→ **TASK DIRECTIONS**
What follows is a block of records; restate each one word for word.

→ **PROVIDED RECORDS**
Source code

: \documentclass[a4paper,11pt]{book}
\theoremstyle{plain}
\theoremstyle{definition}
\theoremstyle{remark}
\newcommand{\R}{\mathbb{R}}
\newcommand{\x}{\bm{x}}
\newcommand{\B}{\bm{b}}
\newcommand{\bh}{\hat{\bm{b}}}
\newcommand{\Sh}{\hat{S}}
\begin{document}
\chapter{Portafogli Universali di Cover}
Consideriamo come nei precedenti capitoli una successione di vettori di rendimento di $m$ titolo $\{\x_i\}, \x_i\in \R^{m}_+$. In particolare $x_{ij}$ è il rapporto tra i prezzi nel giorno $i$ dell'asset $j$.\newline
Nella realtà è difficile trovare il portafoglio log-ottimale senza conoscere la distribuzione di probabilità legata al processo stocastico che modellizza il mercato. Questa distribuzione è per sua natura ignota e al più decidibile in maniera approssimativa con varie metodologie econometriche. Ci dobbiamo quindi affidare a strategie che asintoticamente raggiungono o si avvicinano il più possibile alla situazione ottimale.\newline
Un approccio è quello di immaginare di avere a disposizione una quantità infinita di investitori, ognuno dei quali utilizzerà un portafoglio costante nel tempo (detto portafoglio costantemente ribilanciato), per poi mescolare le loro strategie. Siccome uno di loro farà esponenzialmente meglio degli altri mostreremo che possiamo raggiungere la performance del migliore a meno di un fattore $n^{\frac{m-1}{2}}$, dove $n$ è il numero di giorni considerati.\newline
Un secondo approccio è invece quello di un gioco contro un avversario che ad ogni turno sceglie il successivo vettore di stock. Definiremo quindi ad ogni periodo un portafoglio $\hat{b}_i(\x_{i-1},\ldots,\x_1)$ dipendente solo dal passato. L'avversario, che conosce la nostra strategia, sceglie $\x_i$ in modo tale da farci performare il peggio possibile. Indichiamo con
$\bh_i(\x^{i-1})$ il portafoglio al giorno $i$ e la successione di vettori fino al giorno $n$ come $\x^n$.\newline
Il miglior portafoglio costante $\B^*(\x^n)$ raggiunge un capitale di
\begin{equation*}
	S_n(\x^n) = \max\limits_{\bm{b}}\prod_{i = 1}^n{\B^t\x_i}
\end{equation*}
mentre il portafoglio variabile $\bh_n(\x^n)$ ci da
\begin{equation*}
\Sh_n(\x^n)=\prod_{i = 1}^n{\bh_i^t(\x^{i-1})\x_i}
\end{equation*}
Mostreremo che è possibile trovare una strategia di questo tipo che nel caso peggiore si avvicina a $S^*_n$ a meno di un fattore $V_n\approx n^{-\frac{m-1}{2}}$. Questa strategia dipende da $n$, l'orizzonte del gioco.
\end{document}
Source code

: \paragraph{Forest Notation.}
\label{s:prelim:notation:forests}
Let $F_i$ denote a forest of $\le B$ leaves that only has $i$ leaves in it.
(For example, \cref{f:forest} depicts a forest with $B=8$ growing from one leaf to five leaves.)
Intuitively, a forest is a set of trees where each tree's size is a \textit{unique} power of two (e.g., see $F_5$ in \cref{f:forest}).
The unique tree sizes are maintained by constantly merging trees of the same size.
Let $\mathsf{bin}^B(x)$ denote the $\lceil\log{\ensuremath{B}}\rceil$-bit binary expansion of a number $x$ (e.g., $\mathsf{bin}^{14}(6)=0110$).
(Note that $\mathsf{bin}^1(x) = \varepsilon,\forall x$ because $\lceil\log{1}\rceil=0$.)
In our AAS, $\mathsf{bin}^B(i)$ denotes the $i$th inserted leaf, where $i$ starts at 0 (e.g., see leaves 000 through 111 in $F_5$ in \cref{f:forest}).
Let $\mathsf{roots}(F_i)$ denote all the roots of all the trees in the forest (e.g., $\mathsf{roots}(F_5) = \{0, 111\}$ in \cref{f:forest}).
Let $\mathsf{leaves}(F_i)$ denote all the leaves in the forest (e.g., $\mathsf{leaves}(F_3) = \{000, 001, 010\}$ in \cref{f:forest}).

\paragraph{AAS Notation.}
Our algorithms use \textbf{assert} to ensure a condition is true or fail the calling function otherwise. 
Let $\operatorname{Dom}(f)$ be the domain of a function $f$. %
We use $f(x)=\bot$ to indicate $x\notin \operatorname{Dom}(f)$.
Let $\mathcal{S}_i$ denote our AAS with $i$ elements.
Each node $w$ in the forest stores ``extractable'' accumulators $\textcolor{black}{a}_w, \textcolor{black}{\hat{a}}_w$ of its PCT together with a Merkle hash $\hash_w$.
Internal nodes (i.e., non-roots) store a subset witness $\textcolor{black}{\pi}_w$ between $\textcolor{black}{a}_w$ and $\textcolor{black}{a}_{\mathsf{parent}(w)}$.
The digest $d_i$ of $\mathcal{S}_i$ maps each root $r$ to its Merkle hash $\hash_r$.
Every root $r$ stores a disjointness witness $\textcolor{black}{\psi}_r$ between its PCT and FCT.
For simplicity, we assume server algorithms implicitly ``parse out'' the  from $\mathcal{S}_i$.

→ **OUTPUT OF THE TASK**
Source code

: \documentclass[a4paper,11pt]{book}
\theoremstyle{plain}
\theoremstyle{definition}
\theoremstyle{remark}
\newcommand{\R}{\mathbb{R}}
\newcommand{\x}{\bm{x}}
\newcommand{\B}{\bm{b}}
\newcommand{\bh}{\hat{\bm{b}}}
\newcommand{\Sh}{\hat{S}}
\begin{document}
\chapter{Portafogli Universali di Cover}
Consideriamo come nei precedenti capitoli una successione di vettori di rendimento di $m$ titolo $\{\x_i\}, \x_i\in \R^{m}_+$. In particolare $x_{ij}$ è il rapporto tra i prezzi nel giorno $i$ dell'asset $j$.\newline
Nella realtà è difficile trovare il portafoglio log-ottimale senza conoscere la distribuzione di probabilità legata al processo stocastico che modellizza il mercato. Questa distribuzione è per sua natura ignota e al più decidibile in maniera approssimativa con varie metodologie econometriche. Ci dobbiamo quindi affidare a strategie che asintoticamente raggiungono o si avvicinano il più possibile alla situazione ottimale.\newline
Un approccio è quello di immaginare di avere a disposizione una quantità infinita di investitori, ognuno dei quali utilizzerà un portafoglio costante nel tempo (detto portafoglio costantemente ribilanciato), per poi mescolare le loro strategie. Siccome uno di loro farà esponenzialmente meglio degli altri mostreremo che possiamo raggiungere la performance del migliore a meno di un fattore $n^{\frac{m-1}{2}}$, dove $n$ è il numero di giorni considerati.\newline
Un secondo approccio è invece quello di un gioco contro un avversario che ad ogni turno sceglie il successivo vettore di stock. Definiremo quindi ad ogni periodo un portafoglio $\hat{b}_i(\x_{i-1},\ldots,\x_1)$ dipendente solo dal passato. L'avversario, che conosce la nostra strategia, sceglie $\x_i$ in modo tale da farci performare il peggio possibile. Indichiamo con
$\bh_i(\x^{i-1})$ il portafoglio al giorno $i$ e la successione di vettori fino al giorno $n$ come $\x^n$.\newline
Il miglior portafoglio costante $\B^*(\x^n)$ raggiunge un capitale di
\begin{equation*}
	S_n(\x^n) = \max\limits_{\bm{b}}\prod_{i = 1}^n{\B^t\x_i}
\end{equation*}
mentre il portafoglio variabile $\bh_n(\x^n)$ ci da
\begin{equation*}
\Sh_n(\x^n)=\prod_{i = 1}^n{\bh_i^t(\x^{i-1})\x_i}
\end{equation*}
Mostreremo che è possibile trovare una strategia di questo tipo che nel caso peggiore si avvicina a $S^*_n$ a meno di un fattore $V_n\approx n^{-\frac{m-1}{2}}$. Questa strategia dipende da $n$, l'orizzonte del gioco.
\end{document}
Source code

: \paragraph{Forest Notation.}
\label{s:prelim:notation:forests}
Let $F_i$ denote a forest of $\le B$ leaves that only has $i$ leaves in it.
(For example, \cref{f:forest} depicts a forest with $B=8$ growing from one leaf to five leaves.)
Intuitively, a forest is a set of trees where each tree's size is a \textit{unique} power of two (e.g., see $F_5$ in \cref{f:forest}).
The unique tree sizes are maintained by constantly merging trees of the same size.
Let $\mathsf{bin}^B(x)$ denote the $\lceil\log{\ensuremath{B}}\rceil$-bit binary expansion of a number $x$ (e.g., $\mathsf{bin}^{14}(6)=0110$).
(Note that $\mathsf{bin}^1(x) = \varepsilon,\forall x$ because $\lceil\log{1}\rceil=0$.)
In our AAS, $\mathsf{bin}^B(i)$ denotes the $i$th inserted leaf, where $i$ starts at 0 (e.g., see leaves 000 through 111 in $F_5$ in \cref{f:forest}).
Let $\mathsf{roots}(F_i)$ denote all the roots of all the trees in the forest (e.g., $\mathsf{roots}(F_5) = \{0, 111\}$ in \cref{f:forest}).
Let $\mathsf{leaves}(F_i)$ denote all the leaves in the forest (e.g., $\mathsf{leaves}(F_3) = \{000, 001, 010\}$ in \cref{f:forest}).

\paragraph{AAS Notation.}
Our algorithms use \textbf{assert} to ensure a condition is true or fail the calling function otherwise. 
Let $\operatorname{Dom}(f)$ be the domain of a function $f$. %
We use $f(x)=\bot$ to indicate $x\notin \operatorname{Dom}(f)$.
Let $\mathcal{S}_i$ denote our AAS with $i$ elements.
Each node $w$ in the forest stores ``extractable'' accumulators $\textcolor{black}{a}_w, \textcolor{black}{\hat{a}}_w$ of its PCT together with a Merkle hash $\hash_w$.
Internal nodes (i.e., non-roots) store a subset witness $\textcolor{black}{\pi}_w$ between $\textcolor{black}{a}_w$ and $\textcolor{black}{a}_{\mathsf{parent}(w)}$.
The digest $d_i$ of $\mathcal{S}_i$ maps each root $r$ to its Merkle hash $\hash_r$.
Every root $r$ stores a disjointness witness $\textcolor{black}{\psi}_r$ between its PCT and FCT.
For simplicity, we assume server algorithms implicitly ``parse out'' the  from $\mathcal{S}_i$.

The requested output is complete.